What to work on:
After reading the lines below, count those that contain "Conclusion" and give the count alone.

[Dataset items]
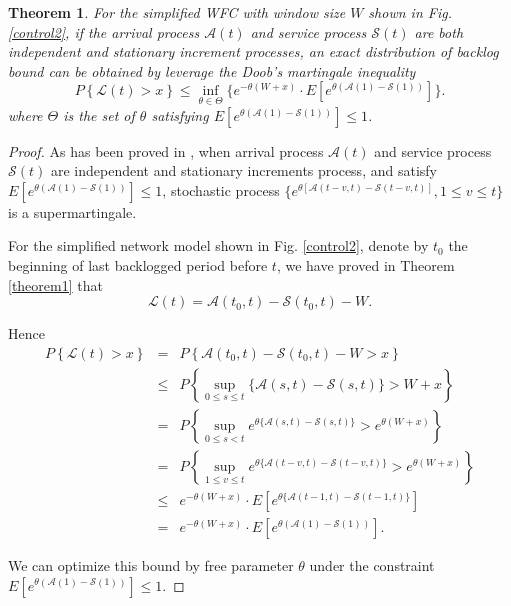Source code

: \documentclass[12pt]{article}
\newtheorem{theorem}{Theorem}
\newtheorem{proof}{Proof}
\def \QED {\hfill \vrule height6pt width 6pt depth 0pt}
\begin{document}
\begin{theorem}\label{theorem3}
For the simplified WFC with window size $W$ shown in Fig. \ref{control2}, if the arrival process $\mathcal{A}(t)$ and service process $\mathcal{S}(t)$ are both independent and stationary increment processes, an exact distribution of backlog bound can be obtained by leverage the Doob's martingale inequality
\begin{equation}\label{eqn3}
P\left\{\mathcal{L}(t)>x\right\}\leq \inf_{\theta\in\Theta}\{e^{-\theta(W+x)}\cdot E[e^{\theta(\mathcal{A}(1)-\mathcal{S}(1))}]\}.
\end{equation}
where $\Theta$ is the set of $\theta$ satisfying $E[e^{\theta(\mathcal{A}(1)-\mathcal{S}(1))}]\leq 1$.
\end{theorem}
\begin{proof}
As has been proved in \cite{jiang2009network,Ciucu2007Network}, when arrival process $\mathcal{A}(t)$ and service process $\mathcal{S}(t)$ are independent and stationary increments process, and satisfy $E[e^{\theta(\mathcal{A}(1)-\mathcal{S}(1))}]\leq 1$, stochastic process $\{e^{\theta[\mathcal{A}(t-v,t)-\mathcal{S}(t-v,t)]},1\leq v\leq t\}$ is a supermartingale.

For the simplified network model shown in Fig. \ref{control2}, denote by $t_{0}$ the beginning of last backlogged period before $t$, we have proved in Theorem \ref{theorem1} that
$$\mathcal{L}(t)=\mathcal{A}(t_0,t)-\mathcal{S}(t_0,t)-W.$$

Hence
\begin{eqnarray*}
P\left\{\mathcal{L}(t)>x\right\}  &=&P\left\{\mathcal{A}(t_{0},t)-\mathcal{S}(t_{0},t)-W>x\right\}\\
  &\leq& P\left\{\sup_{0\leq s\leq t}\{\mathcal{A}(s,t)-\mathcal{S}(s,t)\}>W+x\right\}\\
  &=& P\left\{\sup_{0\leq s< t}e^{\theta\{\mathcal{A}(s,t)-\mathcal{S}(s,t)\}}>e^{\theta(W+x)}\right\}\\
  &=& P\left\{\sup_{1\leq v\leq t}e^{\theta\{\mathcal{A}(t-v,t)-\mathcal{S}(t-v,t)\}}>e^{\theta(W+x)}\right\}\\
  &\leq& e^{-\theta(W+x)}\cdot E[e^{\theta\{\mathcal{A}(t-1,t)-\mathcal{S}(t-1,t)\}}]\\
  &=& e^{-\theta(W+x)}\cdot E[e^{\theta(\mathcal{A}(1)-\mathcal{S}(1))}].
\end{eqnarray*}

We can optimize this bound by free parameter $\theta$ under the constraint $E[e^{\theta(\mathcal{A}(1)-\mathcal{S}(1))}]\leq 1$.\QED
\end{proof}
\end{document}
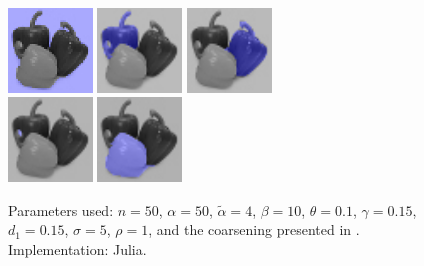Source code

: \documentclass[12pt]{article}%
\begin{document}
\begin{figure}[ht]
\centering
\includegraphics[width=0.2\textwidth,height=0.2\textwidth]{peppers_seg_1.png} \hspace{.45cm}
\includegraphics[width=0.2\textwidth,height=0.2\textwidth]{peppers_seg_2.png} \hspace{.45cm}
\includegraphics[width=0.2\textwidth,height=0.2\textwidth]{peppers_seg_3.png} \\ \vspace{.45cm}
\includegraphics[width=0.2\textwidth,height=0.2\textwidth]{peppers_seg_4.png} \hspace{.45cm}
\includegraphics[width=0.2\textwidth,height=0.2\textwidth]{peppers_seg_5.png}
\caption{Parameters used: $n = 50$, $\alpha = 50$, $\tilde{\alpha} = 4$, $\beta = 10$, $\theta = 0.1$, $\gamma = 0.15$, $d_1 = 0.15$, $\sigma = 5$, $\rho = 1$, and the coarsening presented in \cite{inglis:2010}.  Implementation: Julia.}
\label{fig:peppers}
\end{figure}
\end{document}
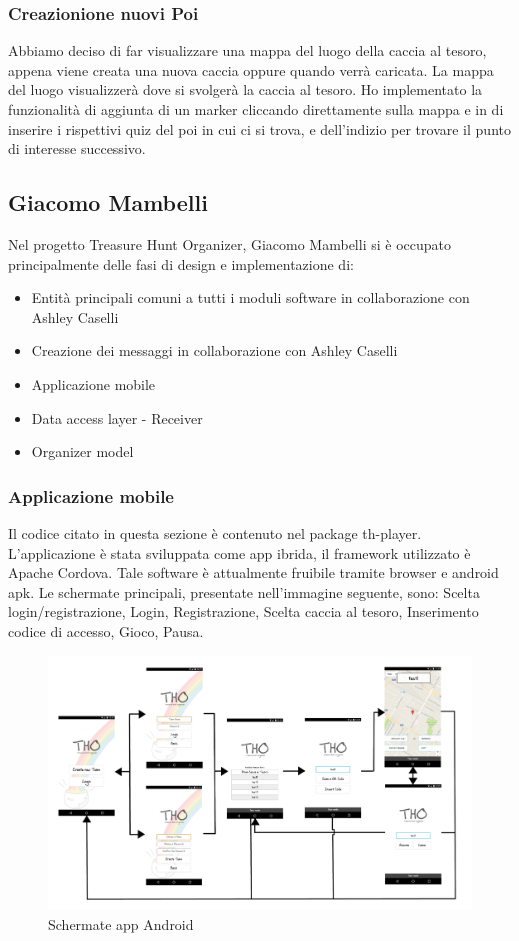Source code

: \documentclass[12pt, italian]{article}
\begin{document}
\subsubsection{Creazionione nuovi Poi}
Abbiamo deciso di far visualizzare una mappa del luogo della caccia al tesoro, appena viene creata una nuova caccia oppure quando verrà caricata. La mappa del luogo visualizzerà dove si svolgerà la caccia al tesoro. Ho implementato la funzionalità di aggiunta di un marker cliccando direttamente sulla mappa e in di inserire i rispettivi quiz del poi in cui ci si trova, e dell'indizio per trovare il punto di interesse successivo.
\subsection{Giacomo Mambelli}
Nel progetto Treasure Hunt Organizer, Giacomo Mambelli si è occupato principalmente delle fasi di design e implementazione di:
\begin{itemize}
	\item Entità principali comuni a tutti i moduli software in collaborazione con Ashley Caselli
	\item Creazione dei messaggi in collaborazione con Ashley Caselli
	\item Applicazione mobile
	\item Data access layer - Receiver
	\item Organizer model
\end{itemize}
\subsubsection{Applicazione mobile}
Il codice citato in questa sezione è contenuto nel package th-player.
L'applicazione è stata sviluppata come app ibrida, il framework utilizzato è Apache Cordova.
Tale software è attualmente fruibile tramite browser e android apk.
Le schermate principali, presentate nell'immagine seguente, sono: Scelta login/registrazione, Login, Registrazione, Scelta caccia al tesoro, Inserimento codice di accesso, Gioco, Pausa.

\begin{figure}[H]
	\centering
	\includegraphics[width=1\textwidth]{img/flusso01.png}
	\caption{Schermate app Android}
\end{figure}
\end{document}
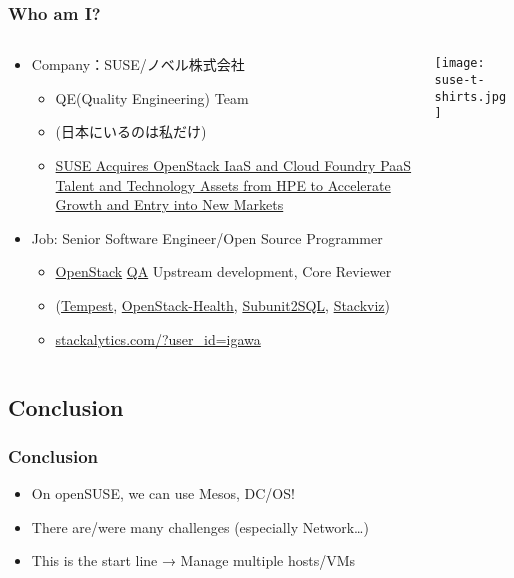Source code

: \documentclass[aspectratio=169,11pt,hyperref={colorlinks=true}]{beamer}
\begin{document}
\begin{frame}
  \frametitle{Who am I?}
  \begin{columns}[T]
    \begin{column}{.5\textwidth}
      \begin{itemize}
        \item Company：SUSE/ノベル株式会社
          \begin{itemize}
            \item QE(Quality Engineering) Team
            \item[] (日本にいるのは私だけ)
            \item \href{https://www.suse.com/newsroom/post/2016/suse-acquires-openstack-iaas-and-cloud-foundry-paas-talent-and-technology-assets-from-hpe-to-accelerate-growth-and-entry-into-new-markets/}{SUSE Acquires OpenStack IaaS and Cloud Foundry PaaS Talent and Technology Assets from HPE to Accelerate Growth and Entry into New Markets}
          \end{itemize}
        \item Job: Senior Software Engineer/Open Source Programmer
          \begin{itemize}
            \item \href{https://www.openstack.org/}{OpenStack}
             \href{https://wiki.openstack.org/wiki/QA}{QA} Upstream development, Core Reviewer
            \item[] (\href{https://docs.openstack.org/developer/tempest/}{Tempest},
             \href{http://status.openstack.org/openstack-health/}{OpenStack-Health},
             \href{https://docs.openstack.org/developer/subunit2sql/}{Subunit2SQL},
             \href{https://docs.openstack.org/developer/stackviz/}{Stackviz})
            \item \href{http://stackalytics.com/?user_id=igawa&release=all&metric=all}{stackalytics.com/?user\_id=igawa}
          \end{itemize}
      \end{itemize}
    \end{column}
    \begin{column}{.5\textwidth}
      \begin{center}
        \texttt{[image: suse-t-shirts.jpg]}
      \end{center}
    \end{column}
  \end{columns}
\end{frame}


\subsection{Conclusion}
\begin{frame}
\frametitle{Conclusion}
  \begin{itemize}
    \item On openSUSE, we can use Mesos, DC/OS!
    \item There are/were many challenges (especially Network\ldots)
    \item This is the start line → Manage multiple hosts/VMs
  \end{itemize}
\end{frame}
\end{document}
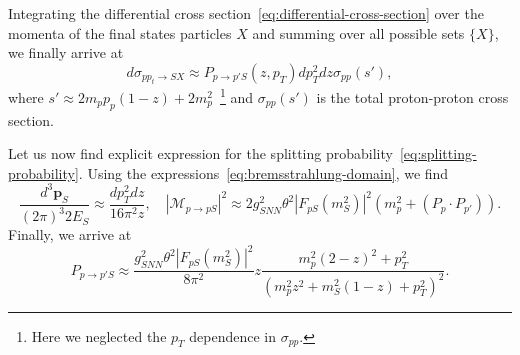 \documentclass[a4paper,12pt,dvipsnames,usernames]{article}
\begin{document}
Integrating the differential cross section~\eqref{eq:differential-cross-section} over the momenta of the final states particles $X$ and summing over all possible sets $\{X\}$, we finally arrive at
\begin{equation}
    d\sigma_{pp_{t}\to SX} \approx P_{p\to p'S}(z,p_{T})dp_{T}^{2}dz\sigma_{pp}(s'),
\end{equation}
where $s' \approx 2m_{p}p_{p}(1-z)+2m_{p}^{2}$~\footnote{Here we neglected the $p_{T}$ dependence in $\sigma_{pp}$.} and $\sigma_{pp}(s')$ is the total proton-proton cross section.

Let us now find explicit expression for the splitting probability~\eqref{eq:splitting-probability}. Using the expressions~\eqref{eq:bremsstrahlung-domain}, we find 
\begin{equation}
\frac{d^{3}\bm{p}_{S}}{(2\pi)^{3}2E_{S}} \approx \frac{dp_{T}^{2}dz}{16 \pi^{2}z}, \quad 
|\mathcal{M}_{p\to pS}|^{2} \approx 2g_{SNN}^{2}\theta^{2}|F_{pS}(m_{S}^{2})|^{2}(m_{p}^{2}+(P_{p}\cdot P_{p'})).
\end{equation}
Finally, we arrive at
\begin{equation}
P_{p\to p'S} \approx \frac{g_{SNN}^{2}\theta^{2}|F_{pS}(m_{S}^{2})|^{2}}{8\pi^{2}}z\frac{m_{p}^{2}(2-z)^{2}+p_{T}^{2}}{(m_{p}^{2}z^{2}+m_{S}^{2}(1-z)+p_{T}^{2})^{2}}.
\end{equation}
\end{document}
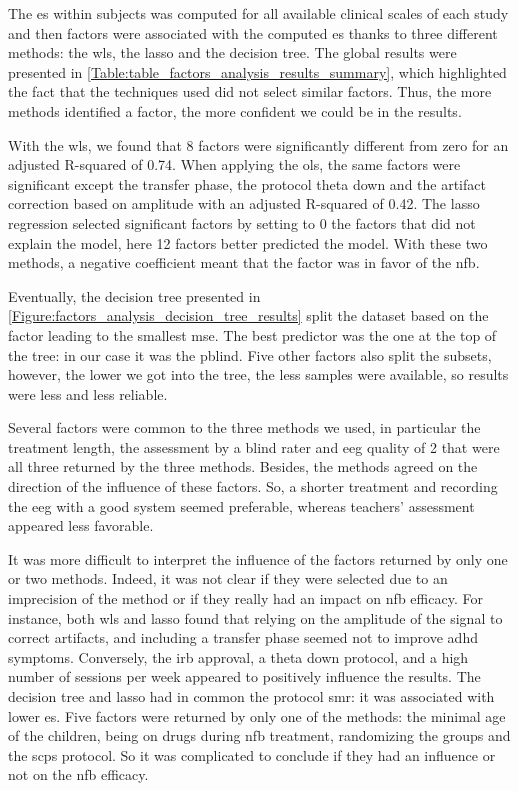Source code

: The \gls{es} within subjects was computed for all available clinical scales of each study and then factors were associated with the computed \gls{es}
thanks to three different methods: the \gls{wls}, the \gls{lasso} and the decision tree. The global results were presented in \cref{Table:table_factors_analysis_results_summary},
which highlighted the fact that the techniques used did not select similar factors. Thus, the more methods identified a factor, the more confident we could be in
the results.  

With the \gls{wls}, we found that 8 factors were significantly different from zero for an adjusted R-squared of 0.74. 
When applying the \gls{ols}, the same factors were significant except the transfer phase, the protocol theta down and the artifact correction
based on amplitude with an adjusted R-squared of 0.42. The \gls{lasso} regression selected significant factors by setting to 0 the factors that did
not explain the model, here 12 factors better predicted the model. With these two methods, a negative coefficient meant that the factor was in favor of the \gls{nfb}.

Eventually, the decision tree presented in \cref{Figure:factors_analysis_decision_tree_results} split the dataset based on the factor leading to the
smallest \gls{mse}. The best predictor was the one at the top of the tree: in our case it was the \gls{pblind}. Five other factors also split the subsets,  
however, the lower we got into the tree, the less samples were available, so results were less and less reliable.

Several factors were common to the three methods we used, in particular the treatment length, the assessment 
by a blind rater and \gls{eeg} quality of 2 that were all three returned by the three methods. Besides, 
the methods agreed on the direction of the influence of these factors. So, a shorter treatment and recording the \gls{eeg} 
with a good system seemed preferable, whereas teachers' assessment appeared less favorable.

It was more difficult to interpret the influence of the factors returned by only one or two methods. Indeed, it was not clear if they were
selected due to an imprecision of the method or if they really had an impact on \gls{nfb} efficacy.
For instance, both \gls{wls} and \gls{lasso} found that relying on the amplitude of the signal to correct artifacts, and including a 
transfer phase seemed not to improve \gls{adhd} symptoms. Conversely, the \gls{irb} approval, a theta down protocol, and a high number 
of sessions per week appeared to positively influence the results. The decision tree and \gls{lasso} had in common the protocol \gls{smr}:
it was associated with lower \gls{es}. Five factors were returned by only one of the methods: the minimal age of the children, being on drugs 
during \gls{nfb} treatment, randomizing the groups and the \glspl{scp} protocol. So it was complicated to conclude if they had an influence or not
on the \gls{nfb} efficacy.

Result below:
2